BAB 11 DIMANA SEMUANYA BARU DIMULAI
Sebuah pesan masuk membuat ponselku bergetar, saat aku melihat inisialnya membuat jantung ini ingin menciptakan irama tak beraturan, otak meragukan tapi mengapa hati sangat paham siapa inisial ini, semuanya harus dipastikan.
‘Maaf ya, ini siapa?’
‘Penyuka teh basi.’
Degupan jantung ini lebih kencang saat tahu kebenarannya. “Aduh bagaimana ya ini dia mau ngapain malam-malam gini kayak gak ada kerjaan, keluar.. engga.. keluar.. engga..gausah deh, tapi penasaran banget.” Akhirnya aku memutuskan keluar melalui jendela dan menemukan seseorang diluar pagar.
“Saya kira kamu gak senekat ini.” Ia terkekeh.
“Kakak yang maksa.” Aku jengkel.
“Saya gak maksa, saya kasih kamu pilihan.” Ia membela diri.
“Terserah kakak, saya mau masuk kalau gak ada kepentingan.” Ucapku kesal, bagaimana mungkin dia bisa berucap seperti itu dikala aku sudah memutuskan untuk menemuinya, sampai harus loncat dari jendela kamar, sudah ku katakan bahwa sifat menyebalkannya itu tidak berubah.
“Saya mau ajak kamu jalan-jalan.” Kata-kata itu dengan cepat menyebabkan kejutan di tubuh ini seperti tersengat listrik namun efeknya mampu melumpuhkan tubuh.
“Saya mau izin ke orang tua kamu dulu, jadi sekarang kamu masuk seolah-olah saya baru datang ya.” Ucapnya santai.
“Jalan-jalan?”
“Iya, kayak kamu sama Arthur tadi?”
“Kok kakak tahu?”
“Kenapa? Atau kamu gak mau jalan sama saya?”
“Bukan, bukannya gamau tapi…”
“Yaudah saya pulang.” Dia baru saja akan membalikan badan. Seketika itu aku merasa tidak rela.
“Yauda ini mau masuk, tapi kan bohong sama orang tua dosa kak.” Kataku masih dengan wajah yang aku rasa tak dapat dikondisikan untungnya aku memunggunginya.
“Saya sebenernya gak mau suruh kamu keluar, cuman tadi saya takut aja salah alamat.” Jelasnya.’
“Oh iya kakak dapet alamat saya dari mana?” tanyaku.
“Della, temen sekelas kamu.” Astaga pasti sekarang teleponku sudah bergetar beberapa kali karena Della pasti penasaran.
“Jangan tegang, bilang untuk data OSIS.” Ucapnya sangat kelewat santai, aku langsung lega.
“Cepat masuk, nanti keburu malam.” Aku hanya mengangguk.
*******
“Sunny, mama bingung deh pacar kamu nak Arthur atau nak Vano?” tanya mama saat membuka pintu kamar.

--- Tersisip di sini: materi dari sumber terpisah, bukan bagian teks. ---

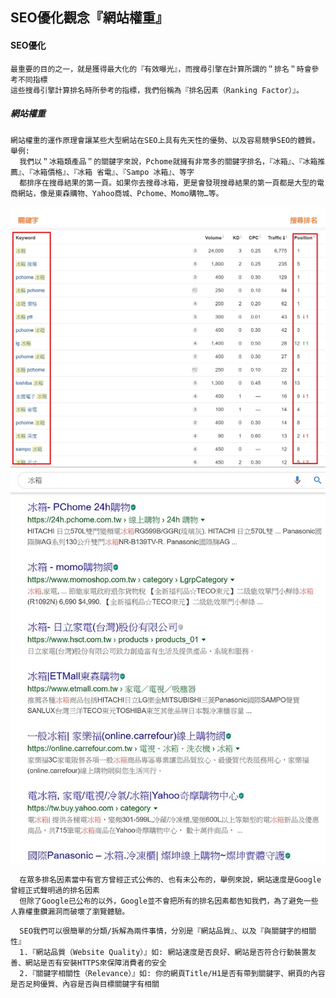 ## SEO優化觀念『網站權重』
#### SEO優化
```
最重要的目的之一，就是獲得最大化的『有效曝光』，而搜尋引擎在計算所謂的＂排名＂時會參考不同指標
這些搜尋引擎計算排名時所參考的指標，我們俗稱為『排名因素（Ranking Factor）』。
```
##### 網站權重
```
網站權重的運作原理會讓某些大型網站在SEO上具有先天性的優勢、以及容易競爭SEO的體質。
舉例:
  我們以＂冰箱類產品＂的關鍵字來說，Pchome就擁有非常多的關鍵字排名，『冰箱』、『冰箱推薦』、『冰箱價格』、『冰箱 省電』、『Sampo 冰箱』、等字
  都排序在搜尋結果的第一頁。如果你去搜尋冰箱，更是會發現搜尋結果的第一頁都是大型的電商網站，像是東森購物、Yahoo商城、Pchome、Momo購物…等。
```
![image](https://github.com/kampfcl3/web_learn/blob/main/pic/a10902.jpg)
![image](https://github.com/kampfcl3/web_learn/blob/main/pic/a10907.jpg)
```
  在眾多排名因素當中有官方曾經正式公佈的、也有未公布的，舉例來說，網站速度是Google曾經正式聲明過的排名因素
  但除了Google已公布的以外，Google並不會把所有的排名因素都告知我們，為了避免一些人靠權重鑽漏洞而破壞了瀏覽體驗。
```
```
  SEO我們可以很簡單的分類/拆解為兩件事情，分別是『網站品質』、以及『與關鍵字的相關性』 
  1.『網站品質（Website Quality）』如: 網站速度是否良好、網站是否符合行動裝置友善、網站是否有安裝HTTPS來保障消費者的安全
  2.『關鍵字相關性（Relevance）』如: 你的網頁Title/H1是否有帶到關鍵字、網頁的內容是否足夠優質、內容是否與目標關鍵字有相關
```
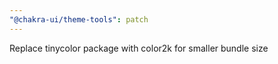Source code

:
 ```yaml
---
"@chakra-ui/theme-tools": patch
---
```


Replace tinycolor package with color2k for smaller bundle size
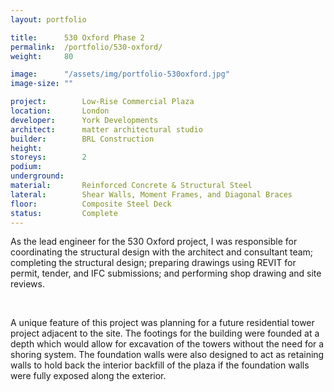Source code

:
 ```yaml
---
layout: portfolio

title:      530 Oxford Phase 2
permalink:  /portfolio/530-oxford/
weight:     80

image:      "/assets/img/portfolio-530oxford.jpg"
image-size: ""

project:        Low-Rise Commercial Plaza 
location:       London
developer:      York Developments
architect:      matter architectural studio	
builder:        BRL Construction
height:         
storeys:        2
podium:         
underground:    
material:       Reinforced Concrete & Structural Steel
lateral:        Shear Walls, Moment Frames, and Diagonal Braces
floor:          Composite Steel Deck
status:         Complete
---
```


<div id="content">
    <p>As the lead engineer for the 530 Oxford project, I was responsible for coordinating the structural design with the architect and consultant team; completing the structural design; preparing drawings using REVIT for permit, tender, and IFC submissions; and performing shop drawing and site reviews.</p>
    <br>
    <p>A unique feature of this project was planning for a future residential tower project adjacent to the site. The footings for the building were founded at a depth which would allow for excavation of the towers without the need for a shoring system. The foundation walls were also designed to act as retaining walls to hold back the interior backfill of the plaza if the foundation walls were fully exposed along the exterior. </p>
</div>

“Pacar? Astaga mama, mereka itu senior-senior aku.” Ucapku menatap kaca dan memastikan wajahku tidak kumel.
“Aduh bahagia deh, kamu direbutin dua cowok sekaligus yang pertama mirip bule yang kedua kayak orang korea. Cucu mama blasteran ya?” Mama sambil senyum-senyum dan seolah-olah sedang menghayal sesuatu yang indah.
“Mama jauh banget deh pemikirannya, udah ya aku mau pergi, janji gak akan pulang malam.” Ucapku mengacungkan jari kelingking dan mama menautkan sambil tersenyum dan memeluk serta mencium puncak kepalaku.
“Hati-hati ya sayang, Mama senang kamu bisa dekat sama siapa aja tapi ingat ya hati manusia cuman 1 jadi kamu harus kasih seutuhnya kepada satu orang saja jangan dibagi-bagi.” Ucap mama tersenyum saat aku sudah sampai diruang tamu, aku paham sangat paham apa yang di katakan mama kata-katanya begitu jelas bahwa aku seperti seseorang yang rakus karena dekat dengan dua laki-laki sekaligus, tapi aku pikir ini bukanlah hal yang berlebihan, hanya berteman.
*******
Aku seperti tidak semangat menapaki kaki di jalanan beraspal pada malam ini, cuacanya dingin suasananya sunyi rasanya aku berada sendirian bingung dan tak tentu arah, seemntara manusia disampingku hanya diam saja, sebenarnya dia mau ajak jalan atau uji nyali sih?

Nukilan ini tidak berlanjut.